Dalam konteks ini, publik berulang kali dibuat kecewa oleh kepolisian di bawah Sigit. Polri lebih sibuk menjaga citra kekuasaan ketimbang menjaga keamanan dan kedaulatan rakyat. Ketika masyarakat menuntut keadilan, yang muncul adalah intimidasi brutal dan penangkapan represif. Ketika rakyat meminta reformasi institusi, yang diberikan adalah peluru karet dan gas air mata. Ketika rakyat menuntut transparansi, yang diberikan adalah administrasi melelahkan yang selalu membutuhkan “uang Pelicin”. Kepolisian di bawah Sigit adalah potret nyata dari institusi yang kehilangan kompas moral, kehilangan legitimasi, dan kehilangan kepercayaan rakyat.
Maka, tuntutan mencopot Listyo Sigit Prabowo sebagai Kapolri adalah tuntutan yang paling masuk akal. Reformasi kepolisian tidak bisa dimulai tanpa terlebih dahulu memotong kepala busuk yang menjadi sumber masalah dari institusi tersebut (sejalan dengan yang kerap diucapkan Prabowo:Ikan Busuk Mulai Dari Kepalanya). Sigit adalah produk rezim Jokowi, pengangkatannya sarat dengan kompromi politik dan relasi kuasa, selama menjabat ia gagal menata Polri menjadi institusi sipil yang berpihak pada konstitusi dan rakyat. Selama kepemimpinannya, Polri justru semakin jauh dari rakyat, semakin brutal terhadap gerakan sipil, dan semakin dekat dengan kepentingan modal. Tanpa mencopot figur gagal, represif, dan koruptif ini, wacana reformasi Polri tidak akan lebih dari sekadar omon-omon.

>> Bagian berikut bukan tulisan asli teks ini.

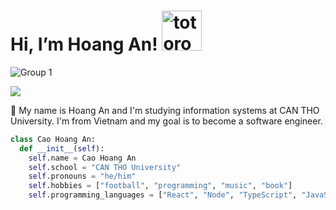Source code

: # Hi, I’m Hoang An!   <img src="https://emoji.gg/assets/emoji/9085-totoro.png" width="64px" height="64px" alt="totoro">

![Group 1](https://i.imgur.com/EP79yul.jpg)

<a href=https://www.linkedin.com/in/anhoangcao02/> <img src="https://img.shields.io/badge/-LinkedIn-0e76a8?style=plastic&logo=linkedIn"> </a>


👨 My name is Hoang An and I'm studying information systems at CAN THO University. I'm from Vietnam and my goal is to become a software engineer.

```python
class Cao Hoang An:
  def __init__(self):
    self.name = Cao Hoang An
    self.school = "CAN THO University"
    self.pronouns = "he/him"
    self.hobbies = ["football", "programming", "music", "book"]
    self.programming_languages = ["React", "Node", "TypeScript", "JavaScript"]
```

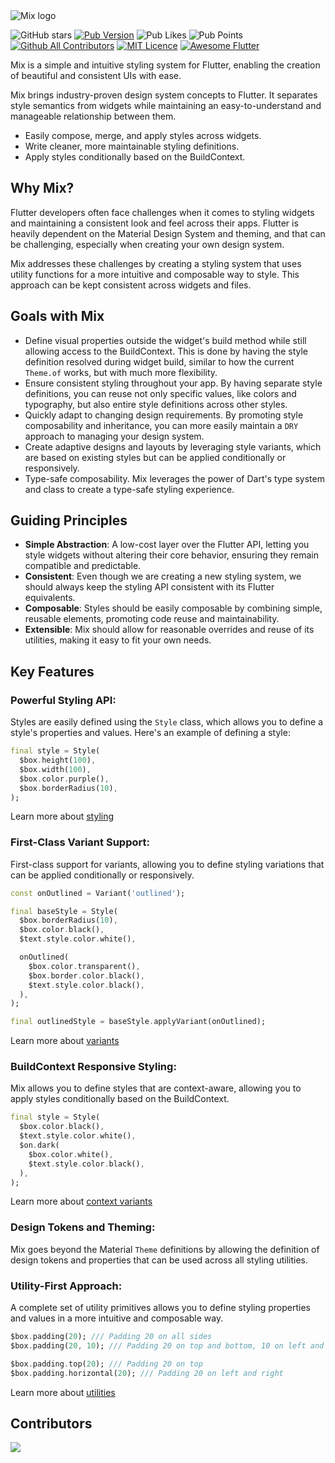 <picture>
  <source media="(prefers-color-scheme: dark)" srcset="https://raw.githubusercontent.com/leoafarias/mix/main/assets/dark.svg">
  <img alt="Mix logo" src="https://raw.githubusercontent.com/leoafarias/mix/main/assets/light.svg">
</picture>

![GitHub stars](https://img.shields.io/github/stars/conceptadev/mix?style=for-the-badge&logo=GitHub&logoColor=black&labelColor=white&color=dddddd)
[![Pub Version](https://img.shields.io/pub/v/mix?label=version&style=for-the-badge)](https://pub.dev/packages/mix/changelog)
![Pub Likes](https://img.shields.io/pub/likes/mix?label=Pub%20Likes&style=for-the-badge)
![Pub Points](https://img.shields.io/pub/points/mix?label=Pub%20Points&style=for-the-badge) [![Github All Contributors](https://img.shields.io/github/all-contributors/leoafarias/mix?style=for-the-badge)](https://github.com/leoafarias/mix/graphs/contributors) [![MIT Licence](https://img.shields.io/github/license/leoafarias/mix?style=for-the-badge&longCache=true)](https://opensource.org/licenses/mit-license.php) [![Awesome Flutter](https://img.shields.io/badge/awesome-flutter-purple?longCache=true&style=for-the-badge)](https://github.com/Solido/awesome-flutter)

Mix is a simple and intuitive styling system for Flutter, enabling the creation of beautiful and consistent UIs with ease.

Mix brings industry-proven design system concepts to Flutter. It separates style semantics from widgets while maintaining an easy-to-understand and manageable relationship between them.

-  Easily compose, merge, and apply styles across widgets.
-  Write cleaner, more maintainable styling definitions.
-  Apply styles conditionally based on the BuildContext.

## Why Mix?

Flutter developers often face challenges when it comes to styling widgets and maintaining a consistent look and feel across their apps. Flutter is heavily dependent on the Material Design System and theming, and that can be challenging, especially when creating your own design system.

Mix addresses these challenges by creating a styling system that uses utility functions for a more intuitive and composable way to style. This approach can be kept consistent across widgets and files.

## Goals with Mix

- Define visual properties outside the widget's build method while still allowing access to the BuildContext. This is done by having the style definition resolved during widget build, similar to how the current `Theme.of` works, but with much more flexibility.
- Ensure consistent styling throughout your app. By having separate style definitions, you can reuse not only specific values, like colors and typography, but also entire style definitions across other styles.
- Quickly adapt to changing design requirements. By promoting style composability and inheritance, you can more easily maintain a `DRY` approach to managing your design system.
- Create adaptive designs and layouts by leveraging style variants, which are based on existing styles but can be applied conditionally or responsively.
- Type-safe composability. Mix leverages the power of Dart's type system and class to create a type-safe styling experience.

## Guiding Principles

-  **Simple Abstraction**: A low-cost layer over the Flutter API, letting you style widgets without altering their core behavior, ensuring they remain compatible and predictable.
-  **Consistent**: Even though we are creating a new styling system, we should always keep the styling API consistent with its Flutter equivalents.
-  **Composable**: Styles should be easily composable by combining simple, reusable elements, promoting code reuse and maintainability.
-  **Extensible**: Mix should allow for reasonable overrides and reuse of its utilities, making it easy to fit your own needs.

## Key Features

### **Powerful Styling API**:

Styles are easily defined using the `Style` class, which allows you to define a style's properties and values. Here's an example of defining a style:

```dart
final style = Style(
  $box.height(100),
  $box.width(100),
  $box.color.purple(),
  $box.borderRadius(10),
);
```

Learn more about [styling](https://fluttermix.com/docs/guides/styling)

### **First-Class Variant Support**:

First-class support for variants, allowing you to define styling variations that can be applied conditionally or responsively.

```dart {1, 8-12, 15}
const onOutlined = Variant('outlined');

final baseStyle = Style(
  $box.borderRadius(10),
  $box.color.black(),
  $text.style.color.white(),

  onOutlined(
    $box.color.transparent(),
    $box.border.color.black(),
    $text.style.color.black(),
  ),
);

final outlinedStyle = baseStyle.applyVariant(onOutlined);
```

Learn more about [variants](https://fluttermix.com/docs/guides/variants)

### **BuildContext Responsive Styling**:

Mix allows you to define styles that are context-aware, allowing you to apply styles conditionally based on the BuildContext.

```dart {4-7}
final style = Style(
  $box.color.black(),
  $text.style.color.white(),
  $on.dark(
    $box.color.white(),
    $text.style.color.black(),
  ),
);
```

Learn more about [context variants](https://fluttermix.com/docs/guides/variants#context-variants)

### **Design Tokens and Theming**:

Mix goes beyond the Material `Theme` definitions by allowing the definition of design tokens and properties that can be used across all styling utilities.

### **Utility-First Approach**:

A complete set of utility primitives allows you to define styling properties and values in a more intuitive and composable way.

```dart
$box.padding(20); /// Padding 20 on all sides
$box.padding(20, 10); /// Padding 20 on top and bottom, 10 on left and right

$box.padding.top(20); /// Padding 20 on top
$box.padding.horizontal(20); /// Padding 20 on left and right
```

Learn more about [utilities](https://fluttermix.com/docs/overview/utility-first)

## Contributors

<a href="https://github.com/conceptadev/mix/graphs/contributors">
  <img src="https://contrib.rocks/image?repo=conceptadev/mix" />
</a>
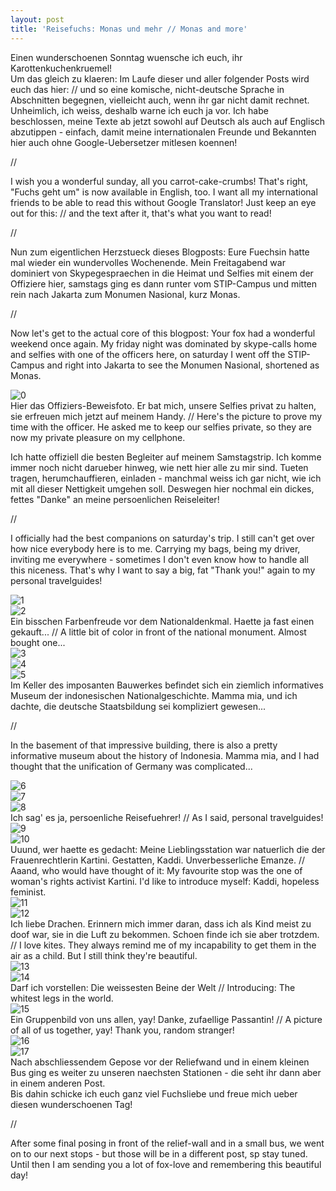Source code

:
 ```yaml
---
layout: post
title: 'Reisefuchs: Monas und mehr // Monas and more'
---
```


Einen wunderschoenen Sonntag wuensche ich euch, ihr Karottenkuchenkruemel!  
Um das gleich zu klaeren: Im Laufe dieser und aller folgender Posts wird euch das hier: // und so eine komische, nicht-deutsche Sprache in Abschnitten begegnen, vielleicht auch, wenn ihr gar nicht damit rechnet. Unheimlich, ich weiss, deshalb warne ich euch ja vor. Ich habe beschlossen, meine Texte ab jetzt sowohl auf Deutsch als auch auf Englisch abzutippen - einfach, damit meine internationalen Freunde und Bekannten hier auch ohne Google-Uebersetzer mitlesen koennen!  

//  

I wish you a wonderful sunday, all you carrot-cake-crumbs! That's right, "Fuchs geht um" is now available in English, too. I want all my international friends to be able to read this without Google Translator! Just keep an eye out for this: // and the text after it, that's what you want to read!  

//  

Nun zum eigentlichen Herzstueck dieses Blogposts: Eure Fuechsin hatte mal wieder ein wundervolles Wochenende. Mein Freitagabend war dominiert von Skypegespraechen in die Heimat und Selfies mit einem der Offiziere hier, samstags ging es dann runter vom STIP-Campus und mitten rein nach Jakarta zum Monumen Nasional, kurz Monas.  

//  

Now let's get to the actual core of this blogpost: Your fox had a wonderful weekend once again. My friday night was dominated by skype-calls home and selfies with one of the officers here, on saturday I went off the STIP-Campus and right into Jakarta to see the Monumen Nasional, shortened as Monas.  

![0](https://farm4.staticflickr.com/3912/14424871752_484c8a78da_c.jpg)  
Hier das Offiziers-Beweisfoto. Er bat mich, unsere Selfies privat zu halten, sie erfreuen mich jetzt auf meinem Handy. // Here's the picture to prove my time with the officer. He asked me to keep our selfies private, so they are now my private pleasure on my cellphone.  

Ich hatte offiziell die besten Begleiter auf meinem Samstagstrip. Ich komme immer noch nicht darueber hinweg, wie nett hier alle zu mir sind. Tueten tragen, herumchauffieren, einladen - manchmal weiss ich gar nicht, wie ich mit all dieser Nettigkeit umgehen soll. Deswegen hier nochmal ein dickes, fettes "Danke" an meine persoenlichen Reiseleiter!  

//  

I officially had the best companions on saturday's trip. I still can't get over how nice everybody here is to me. Carrying my bags, being my driver, inviting me everywhere - sometimes I don't even know how to handle all this niceness. That's why I want to say a big, fat "Thank you!" again to my personal travelguides!  

![1](https://farm3.staticflickr.com/2938/14446067893_631a925484_c.jpg)  
![2](https://farm6.staticflickr.com/5514/14402775086_c079dae931_c.jpg)  
Ein bisschen Farbenfreude vor dem Nationaldenkmal. Haette ja fast einen gekauft... // A little bit of color in front of the national monument. Almost bought one...  
![3](https://farm4.staticflickr.com/3839/14239193970_7760abd335_c.jpg)  
![4](https://farm3.staticflickr.com/2926/14425730545_6f488a4808_c.jpg)  
![5](https://farm6.staticflickr.com/5519/14422314411_5bcb6bc843_c.jpg)  
Im Keller des imposanten Bauwerkes befindet sich ein ziemlich informatives Museum der indonesischen Nationalgeschichte. Mamma mia, und ich dachte, die deutsche Staatsbildung sei kompliziert gewesen...  

//  

In the basement of that impressive building, there is also a pretty informative museum about the history of Indonesia. Mamma mia, and I had thought that the unification of Germany was complicated...  

![6](https://farm4.staticflickr.com/3882/14238887099_e806c6490f_c.jpg)  
![7](https://farm3.staticflickr.com/2912/14445649963_cda90c7886_c.jpg)  
![8](https://farm4.staticflickr.com/3874/14238778998_cb55108d99_c.jpg)  
Ich sag' es ja, persoenliche Reisefuehrer! // As I said, personal travelguides!  
![9](https://farm4.staticflickr.com/3901/14238893897_cd7618ab7f_c.jpg)  
![10](https://farm4.staticflickr.com/3910/14422014131_49c4cb4ef3_c.jpg)  
Uuund, wer haette es gedacht: Meine Lieblingsstation war natuerlich die der Frauenrechtlerin Kartini. Gestatten, Kaddi. Unverbesserliche Emanze. // Aaand, who would have thought of it: My favourite stop was the one of woman's rights activist Kartini. I'd like to introduce myself: Kaddi, hopeless feminist.  
![11](https://farm4.staticflickr.com/3875/14425325755_e349dc95cf_c.jpg)  
![12](https://farm6.staticflickr.com/5574/14402146576_ca85a58183_c.jpg)  
Ich liebe Drachen. Erinnern mich immer daran, dass ich als Kind meist zu doof war, sie in die Luft zu bekommen. Schoen finde ich sie aber trotzdem. // I love kites. They always remind me of my incapability to get them in the air as a child. But I still think they're beautiful.  
![13](https://farm6.staticflickr.com/5562/14425196405_e720f3d827_c.jpg)  
![14](https://farm4.staticflickr.com/3925/14423808942_d8799f3163_c.jpg)  
Darf ich vorstellen: Die weissesten Beine der Welt // Introducing: The whitest legs in the world.  
![15](https://farm3.staticflickr.com/2917/14421696761_5ae7f16725_c.jpg)  
Ein Gruppenbild von uns allen, yay! Danke, zufaellige Passantin! // A picture of all of us together, yay! Thank you, random stranger!  
![16](https://farm4.staticflickr.com/3888/14421642531_ee548355b6_c.jpg)  
![17](https://farm4.staticflickr.com/3840/14445151133_1c48e0b82c_c.jpg)  
Nach abschliessendem Gepose vor der Reliefwand und in einem kleinen Bus ging es weiter zu unseren naechsten Stationen - die seht ihr dann aber in einem anderen Post.  
Bis dahin schicke ich euch ganz viel Fuchsliebe und freue mich ueber diesen wunderschoenen Tag!  

//  

After some final posing in front of the relief-wall and in a small bus, we went on to our next stops - but those will be in a different post, sp stay tuned.  
Until then I am sending you a lot of fox-love and remembering this beautiful day!

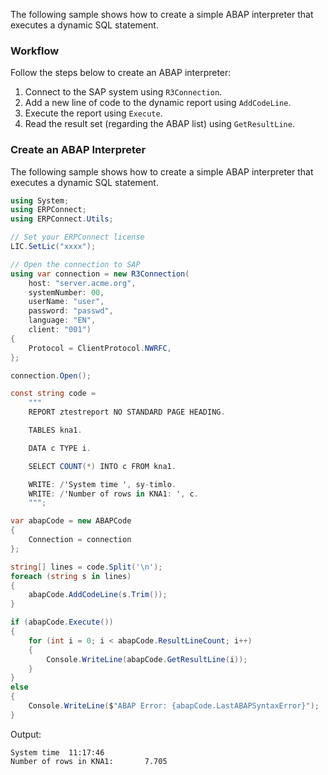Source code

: The following sample shows how to create a simple ABAP interpreter that executes a dynamic SQL statement.

### Workflow

Follow the steps below to create an ABAP interpreter:

1. Connect to the SAP system using `R3Connection`.
1. Add a new line of code to the dynamic report using `AddCodeLine`.
1. Execute the report using `Execute`.
1. Read the result set (regarding the ABAP list) using `GetResultLine`.

### Create an ABAP Interpreter

The following sample shows how to create a simple ABAP interpreter that executes a dynamic SQL statement.

```csharp
using System;
using ERPConnect;
using ERPConnect.Utils;

// Set your ERPConnect license
LIC.SetLic("xxxx");

// Open the connection to SAP
using var connection = new R3Connection(
    host: "server.acme.org",
    systemNumber: 00,
    userName: "user",
    password: "passwd",
    language: "EN",
    client: "001")
{
    Protocol = ClientProtocol.NWRFC,
};

connection.Open();

const string code =
    """
    REPORT ztestreport NO STANDARD PAGE HEADING.

    TABLES kna1.

    DATA c TYPE i.

    SELECT COUNT(*) INTO c FROM kna1.

    WRITE: /'System time ', sy-timlo.
    WRITE: /'Number of rows in KNA1: ', c.
    """;

var abapCode = new ABAPCode
{
    Connection = connection
};

string[] lines = code.Split('\n');
foreach (string s in lines)
{
    abapCode.AddCodeLine(s.Trim());
}

if (abapCode.Execute())
{
    for (int i = 0; i < abapCode.ResultLineCount; i++)
    {
        Console.WriteLine(abapCode.GetResultLine(i));
    }
}
else
{
    Console.WriteLine($"ABAP Error: {abapCode.LastABAPSyntaxError}");
}

```

Output:

```text
System time  11:17:46
Number of rows in KNA1:       7.705

```
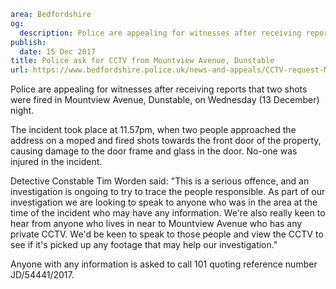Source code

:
 ```yaml
area: Bedfordshire
og:
  description: Police are appealing for witnesses after receiving reports that two shots were fired in Mountview Avenue, Dunstable, on Wednesday (13 December) night.
publish:
  date: 15 Dec 2017
title: Police ask for CCTV from Mountview Avenue, Dunstable
url: https://www.bedfordshire.police.uk/news-and-appeals/CCTV-request-Mountview-Avenue-Dunstable
```

Police are appealing for witnesses after receiving reports that two shots were fired in Mountview Avenue, Dunstable, on Wednesday (13 December) night.

The incident took place at 11.57pm, when two people approached the address on a moped and fired shots towards the front door of the property, causing damage to the door frame and glass in the door. No-one was injured in the incident.

Detective Constable Tim Worden said: "This is a serious offence, and an investigation is ongoing to try to trace the people responsible. As part of our investigation we are looking to speak to anyone who was in the area at the time of the incident who may have any information. We're also really keen to hear from anyone who lives in near to Mountview Avenue who has any private CCTV. We'd be keen to speak to those people and view the CCTV to see if it's picked up any footage that may help our investigation."

Anyone with any information is asked to call 101 quoting reference number JD/54441/2017.
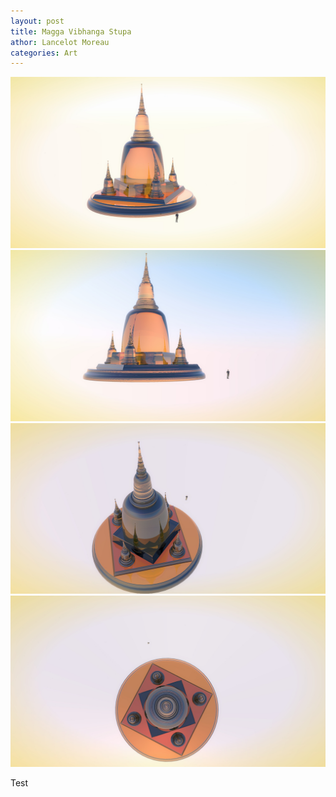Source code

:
 ```yaml
---
layout: post
title: Magga Vibhanga Stupa
athor: Lancelot Moreau
categories: Art
---
```


![sutpa1](/assets/images/stupaa.jpg)
![sutpa2](/assets/images/stupaa2.jpg)
![sutpa3](/assets/images/stupaa3.jpg)
![sutpa4](/assets/images/stupaa4.jpg)

Test
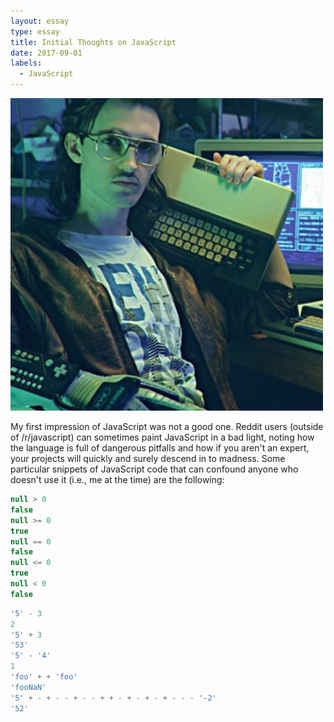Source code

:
 ```yaml
---
layout: essay
type: essay
title: Initial Thoughts on JavaScript
date: 2017-09-01
labels:
  - JavaScript
---
```


<img class="ui medium right floated image" src="../images/hackerman.jpg">

My first impression of JavaScript was not a good one. Reddit users (outside of /r/javascript) can sometimes paint JavaScript in a bad light, noting how the language is full of dangerous pitfalls and how if you aren't an expert, your projects will quickly and surely descend in to madness. Some particular snippets of JavaScript code that can confound anyone who doesn't use it (i.e., me at the time) are the following:

```javascript
null > 0
false
null >= 0
true
null == 0
false
null <= 0
true
null < 0
false
```
```javascript
'5' - 3
2
'5' + 3
'53'
'5' - '4'
1
'foo' + + 'foo'
'fooNaN'
'5' + - + - - + - - + + - + - + - + - - - '-2'
'52'
```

Namun mencopot Sigit tentu hanyalah langkah awal, bukan akhir. Setelah kepalanya diganti, jalan terbuka untuk melakukan koreksi total terhadap institusi ini. Reformasi Polri harus mencakup pertanggungjawaban atas seluruh kejahatan aparat, dari Kanjuruhan hingga Agustus kelabu, dari Gamma di Semarang hingga Affan di Jakarta. Reformasi harus menyentuh akar persoalan: menata ulang struktur kepolisian, membongkar relasi busuk antara Polri dengan modal, mengakhiri impunitas, dan memastikan bahwa kepolisian kembali menjadi aparat sipil yang tunduk pada konstitusi, bukan kekuasaan yang berhambakan modal.
Reformasi kepolisian bukan sekadar tuntutan moral, tetapi kebutuhan mendesak bagi kelangsungan demokrasi dan keadilan di negeri ini. Tidak akan pernah ada kedamaian selama aparat bersenjata bebas membunuh rakyatnya. Tidak ada keadilan selama kepolisian terus menjadi anjing penjaga rumah kaum pemodal. Tidak ada rasa aman yang lahir jika aparat gagal memberikan jaminan atas ruang akan rasa aman tersebut. Karena itu, reformasi Polri harus dimulai hari ini, dan langkah pertamanya jelas: copot Listyo Sigit Prabowo dari jabatannya sebagai Kapolri. Hanya dengan itu, pintu menuju kepolisian yang benar-benar presisi: presisi dalam melindungi rakyat, bukan membungkamnya dapat kembali dibuka.
Copot Sigit! Jalankan Reformasi Kepolisian Sekarang Juga!***
Penulis: Deodatus Sunda Se, Direktur Institut Marhaenisme 27.